[Excerpted data]
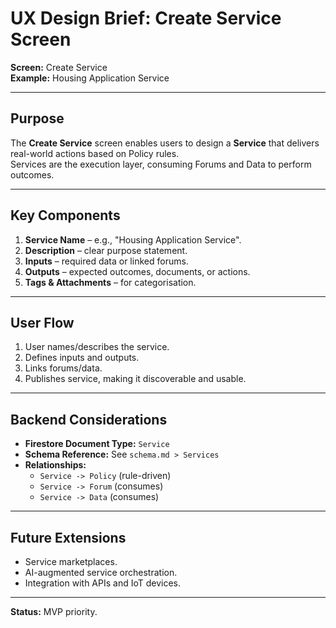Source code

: # UX Design Brief: Create Service Screen

**Screen:** Create Service  
**Example:** Housing Application Service  

---

## Purpose
The **Create Service** screen enables users to design a **Service** that delivers real-world actions based on Policy rules.  
Services are the execution layer, consuming Forums and Data to perform outcomes.  

---

## Key Components
1. **Service Name** – e.g., "Housing Application Service".  
2. **Description** – clear purpose statement.  
3. **Inputs** – required data or linked forums.  
4. **Outputs** – expected outcomes, documents, or actions.  
5. **Tags & Attachments** – for categorisation.  

---

## User Flow
1. User names/describes the service.  
2. Defines inputs and outputs.  
3. Links forums/data.  
4. Publishes service, making it discoverable and usable.  

---

## Backend Considerations
- **Firestore Document Type:** `Service`  
- **Schema Reference:** See `schema.md > Services`  
- **Relationships:**  
  - `Service -> Policy` (rule-driven)  
  - `Service -> Forum` (consumes)  
  - `Service -> Data` (consumes)  

---

## Future Extensions
- Service marketplaces.  
- AI-augmented service orchestration.  
- Integration with APIs and IoT devices.  

---

**Status:** MVP priority.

[Work required]
Working through the entries above, copy every line in which "Create" is found.

[Problem solution]
: # UX Design Brief: Create Service Screen
**Screen:** Create Service  
The **Create Service** screen enables users to design a **Service** that delivers real-world actions based on Policy rules.  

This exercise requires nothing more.